A fraudulent e-mail seeking credit card information (known as 'phishing fraud') has been circulating nationwide since 2 p.m. EST today. This fraudulent phishing email appears to be from NCUA and contains a link purportedly to obtain a subscription for the NCUA Express Subscription service. When that link is used, the recipient is directed to a 'clone' of the NCUA Express Service site that seeks credit card information from those to whom the phish was sent. If you receive such an email, please ignore it, as it is fraudulent. The NCUA does NOT charge for the Express Subscription service and does NOT solicit credit card information over the Internet. If you have questions or comments, please contact the NCUA Fraud Hotline at 800-827-9650 or, during off-duty hours, at 703-728-0700.

Vishing Scam

Vishing operates like phishing by persuading consumers to divulge their Personally Identifiable Information (PII), claiming their account was suspended, deactivated, or terminated. Recipients are directed to contact their credit union or bank via the telephone number provided in the text message, e-mail or by an automated recording. Upon calling the telephone number, the recipient is greeted with 'Welcome to the bank of ...' and then requested to enter their card number in order to resolve a pending security issue. These scams can seem very real because they often contain warnings about not divulging your personal information, which may make a potential target feel the company calling is legitimate. A PTOFCU member was recently targeted by a vishing scam on their cell phone. The text message said 'This is an automated message. Your ATM Card has been suspended. To reactivate call ...'.

Phishing Scam

Perpetrators are attempting to obtain credit card and debit card information using an automated telephone service. The system indicates that the cardholder's card has been placed on a hold status and that in order to activate the card, the cardholder must call a toll-free 866-number and enter the cards 16-digit card number.

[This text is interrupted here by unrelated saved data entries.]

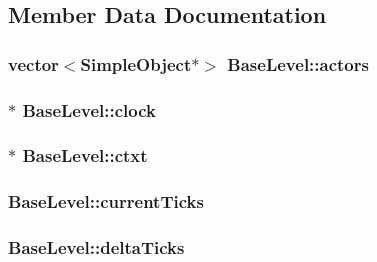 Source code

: \subsection{Member Data Documentation}
\hypertarget{class_base_level_afdb8847455ffc5ef1117e095f7b643f5}{
\subsubsection[{actors}]{\setlength{\rightskip}{0pt plus 5cm}vector$<${\bf Simple\-Object}$\ast$$>$ Base\-Level\-::actors}}\label{class_base_level_afdb8847455ffc5ef1117e095f7b643f5}
\hypertarget{class_base_level_ad687a06859d9aae04e2b836fe7538be3}{
\subsubsection[{clock}]{$\ast$ Base\-Level\-::clock}}\label{class_base_level_ad687a06859d9aae04e2b836fe7538be3}
\hypertarget{class_base_level_abb9b05b9478873351f7dabb0dd0a0710}{
\subsubsection[{ctxt}]{$\ast$ Base\-Level\-::ctxt}}\label{class_base_level_abb9b05b9478873351f7dabb0dd0a0710}
\hypertarget{class_base_level_a754e65e0bf394364ae1afb6eebb117ac}{
\subsubsection[{current\-Ticks}]{ Base\-Level\-::current\-Ticks}}\label{class_base_level_a754e65e0bf394364ae1afb6eebb117ac}
\hypertarget{class_base_level_a656e66f797ef9e923792f8bbba09bcf0}{
\subsubsection[{delta\-Ticks}]{ Base\-Level\-::delta\-Ticks}}\label{class_base_level_a656e66f797ef9e923792f8bbba09bcf0}
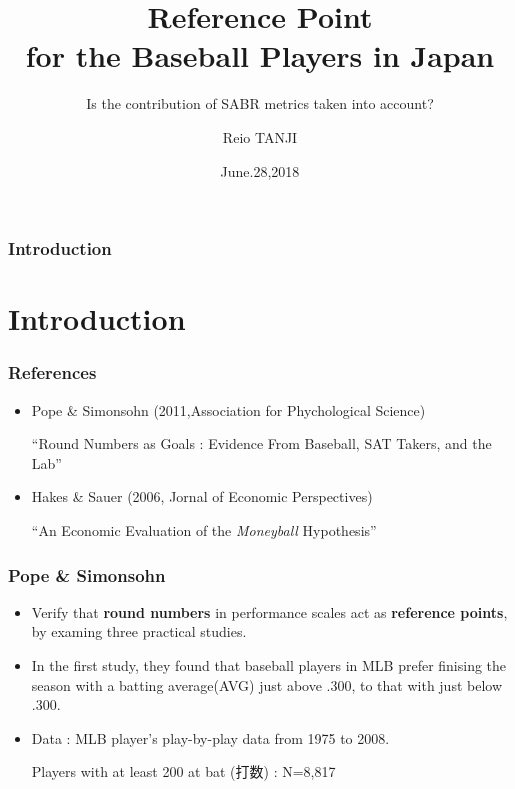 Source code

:\documentclass[dvipdfmx,12pt]{beamer}
\title{Reference Point \\ for the Baseball Players in Japan}
\subtitle{Is the contribution of SABR metrics taken into account?}
\author{Reio TANJI}
\date{June.28,2018}
\institute{Osaka University}
\begin{document}
\begin{frame}\frametitle{Introduction}
\titlepage
\end{frame}

\section{Introduction}
\begin{frame}\frametitle{References}
 
 \begin{itemize}
  
  \item Pope \& Simonsohn (2011,Association for Phychological Science)
   
  ``Round Numbers as Goals : Evidence From Baseball, SAT Takers, and the Lab''
   
  \item Hakes \& Sauer (2006, Jornal of Economic Perspectives)
   
  ``An Economic Evaluation of the \textit{Moneyball} Hypothesis''
   
  \end{itemize}
 
\end{frame}

\begin{frame}\frametitle{Pope \& Simonsohn}

\begin{itemize}

\item Verify that \textbf{round numbers} in performance scales act as \textbf{reference points}, by examing three practical studies.

\item In the first study, they found that baseball players in MLB prefer finising the season with a batting average(AVG) just above .300, to that with just below .300.

\item Data : MLB player's play-by-play data from 1975 to 2008.

Players with at least 200 at bat (打数) : N=8,817

\end{itemize}

\end{frame}
\end{document}
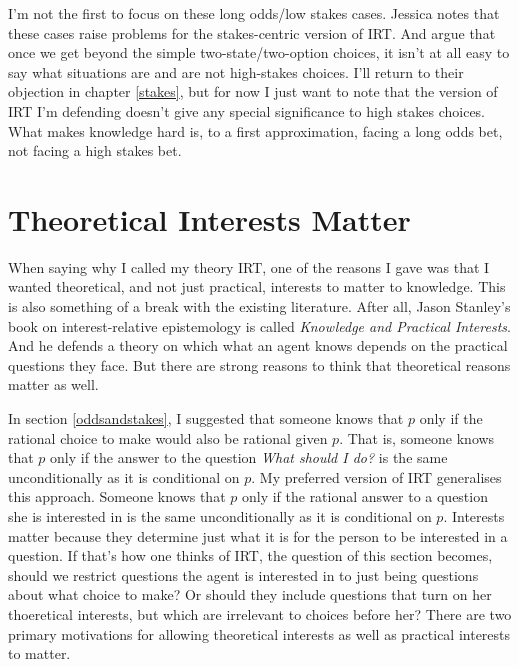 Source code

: \documentclass[11pt,]{book}
\begin{document}
I'm not the first to focus on these long odds/low stakes cases. Jessica \citet[176]{Brown2008} notes that these cases raise problems for the stakes-centric version of IRT. And \citet{AndersonHawthorne2019a} argue that once we get beyond the simple two-state/two-option choices, it isn't at all easy to say what situations are and are not high-stakes choices. I'll return to their objection in chapter \ref{stakes}, but for now I just want to note that the version of IRT I'm defending doesn't give any special significance to high stakes choices. What makes knowledge hard is, to a first approximation, facing a long odds bet, not facing a high stakes bet.

\hypertarget{whatinterests}{%
\section{Theoretical Interests Matter}\label{whatinterests}}

When saying why I called my theory IRT, one of the reasons I gave was that I wanted theoretical, and not just practical, interests to matter to knowledge. This is also something of a break with the existing literature. After all, Jason Stanley's book on interest-relative epistemology is called \emph{Knowledge and Practical Interests}. And he defends a theory on which what an agent knows depends on the practical questions they face. But there are strong reasons to think that theoretical reasons matter as well.

In section \ref{oddsandstakes}, I suggested that someone knows that \(p\) only if the rational choice to make would also be rational given \(p\). That is, someone knows that \(p\) only if the answer to the question \emph{What should I do?} is the same unconditionally as it is conditional on \(p\). My preferred version of IRT generalises this approach. Someone knows that \(p\) only if the rational answer to a question she is interested in is the same unconditionally as it is conditional on \(p\). Interests matter because they determine just what it is for the person to be interested in a question. If that's how one thinks of IRT, the question of this section becomes, should we restrict questions the agent is interested in to just being questions about what choice to make? Or should they include questions that turn on her thoeretical interests, but which are irrelevant to choices before her? There are two primary motivations for allowing theoretical interests as well as practical interests to matter.
\end{document}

If you receive an email that is purported to be from the CO-OP Network asking for your personal information, please note that the email was fraudulent as CO-OP Network never contacts credit union members directly and never requests personal account information. The email should be considered a deceitful attempt to obtain cardholder information to commit fraudulent activity against your accounts.

What should you do if you suspect vishing or phishing?

Instead of calling the number listed, call the credit union, bank, or the number on the back of your ATM, check card, or credit card. The status of your account can be safely verified. The main thing to remember is never to call the number listed on any potential vishing or phishing scams.